Abstract (eng)
This dissertation consists of three papers dealing with the analysis of games in which time is essential.
The first paper, "Payoff-Relevance” deals with the foundations behind the solution concept of Markov perfect equilibrium in games with observable actions. This solution concept is based on a notion of payoff-relevant states. Maskin and Tirole have shown that one can derive the states from the extensive
form under certain finiteness assumptions. This paper shows that these assumptions can be disposed of. Moreover, it is shown that the approach of Maskin and Tirole is not invariant with respect to payoff-irrelevant relabellings of actions. For a large class of games, a fix is provided in the form of a canonical labeling that respects certain symmetries within the game.
In the second paper, "Commitment in Extensive Form Games”, I analyze what can happen if players in an extensie form game are allowed to make binding public commitments at each stage. It is shown that every outcome induced by a pure-strategy Nash equilibrium is compatible with these commitment
possibilities. A series of examples illustrates the approach.

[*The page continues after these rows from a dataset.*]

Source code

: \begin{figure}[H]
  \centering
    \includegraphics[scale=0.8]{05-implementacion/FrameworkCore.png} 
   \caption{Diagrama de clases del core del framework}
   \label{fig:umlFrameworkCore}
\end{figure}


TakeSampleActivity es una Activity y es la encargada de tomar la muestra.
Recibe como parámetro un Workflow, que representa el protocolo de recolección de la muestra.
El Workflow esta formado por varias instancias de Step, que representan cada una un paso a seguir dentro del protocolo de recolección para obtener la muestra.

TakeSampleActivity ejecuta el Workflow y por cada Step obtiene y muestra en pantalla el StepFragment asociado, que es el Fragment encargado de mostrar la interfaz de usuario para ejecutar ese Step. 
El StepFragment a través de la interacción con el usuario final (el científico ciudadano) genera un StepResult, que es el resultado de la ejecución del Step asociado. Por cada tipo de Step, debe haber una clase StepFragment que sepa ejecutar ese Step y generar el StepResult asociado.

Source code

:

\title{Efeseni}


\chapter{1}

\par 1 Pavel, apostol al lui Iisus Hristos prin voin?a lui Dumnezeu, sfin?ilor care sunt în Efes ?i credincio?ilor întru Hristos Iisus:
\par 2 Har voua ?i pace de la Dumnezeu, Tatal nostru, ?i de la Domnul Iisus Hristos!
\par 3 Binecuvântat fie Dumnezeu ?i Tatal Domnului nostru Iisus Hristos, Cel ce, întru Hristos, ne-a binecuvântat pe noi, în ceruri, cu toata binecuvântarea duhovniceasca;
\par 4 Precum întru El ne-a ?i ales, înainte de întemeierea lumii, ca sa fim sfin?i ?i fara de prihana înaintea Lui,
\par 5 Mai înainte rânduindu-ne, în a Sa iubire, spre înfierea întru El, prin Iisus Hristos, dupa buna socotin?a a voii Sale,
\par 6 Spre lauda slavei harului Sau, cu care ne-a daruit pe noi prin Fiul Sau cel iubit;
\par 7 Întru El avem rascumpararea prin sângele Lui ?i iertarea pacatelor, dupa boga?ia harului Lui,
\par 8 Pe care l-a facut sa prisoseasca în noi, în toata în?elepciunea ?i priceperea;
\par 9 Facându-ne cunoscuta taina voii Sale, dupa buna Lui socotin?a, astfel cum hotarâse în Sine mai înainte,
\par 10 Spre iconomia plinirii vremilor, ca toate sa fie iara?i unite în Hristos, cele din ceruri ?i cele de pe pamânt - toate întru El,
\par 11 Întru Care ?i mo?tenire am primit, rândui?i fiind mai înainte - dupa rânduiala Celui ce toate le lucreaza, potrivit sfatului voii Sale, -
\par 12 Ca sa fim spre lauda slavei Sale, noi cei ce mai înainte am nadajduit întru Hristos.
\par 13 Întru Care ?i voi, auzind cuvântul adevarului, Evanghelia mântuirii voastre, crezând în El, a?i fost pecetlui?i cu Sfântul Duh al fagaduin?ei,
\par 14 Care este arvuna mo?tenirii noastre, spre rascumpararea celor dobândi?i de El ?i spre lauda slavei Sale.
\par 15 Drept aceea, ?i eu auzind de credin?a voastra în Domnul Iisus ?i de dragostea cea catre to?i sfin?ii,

The third paper, "Strategic Stochastic Processes” is joint work with Klaus Ritzberger. We formulate and prove a version of Kuhn’s theorem in a general measure theoretic framework: In a game of perfect recall, there exists for each mixed strategy of a player a behavior strategy such that the induced distribution over outcomes is the same, no matter how other players behave. In the process, we introduce a clean way of modeling partitional information in a measure theoretic framework.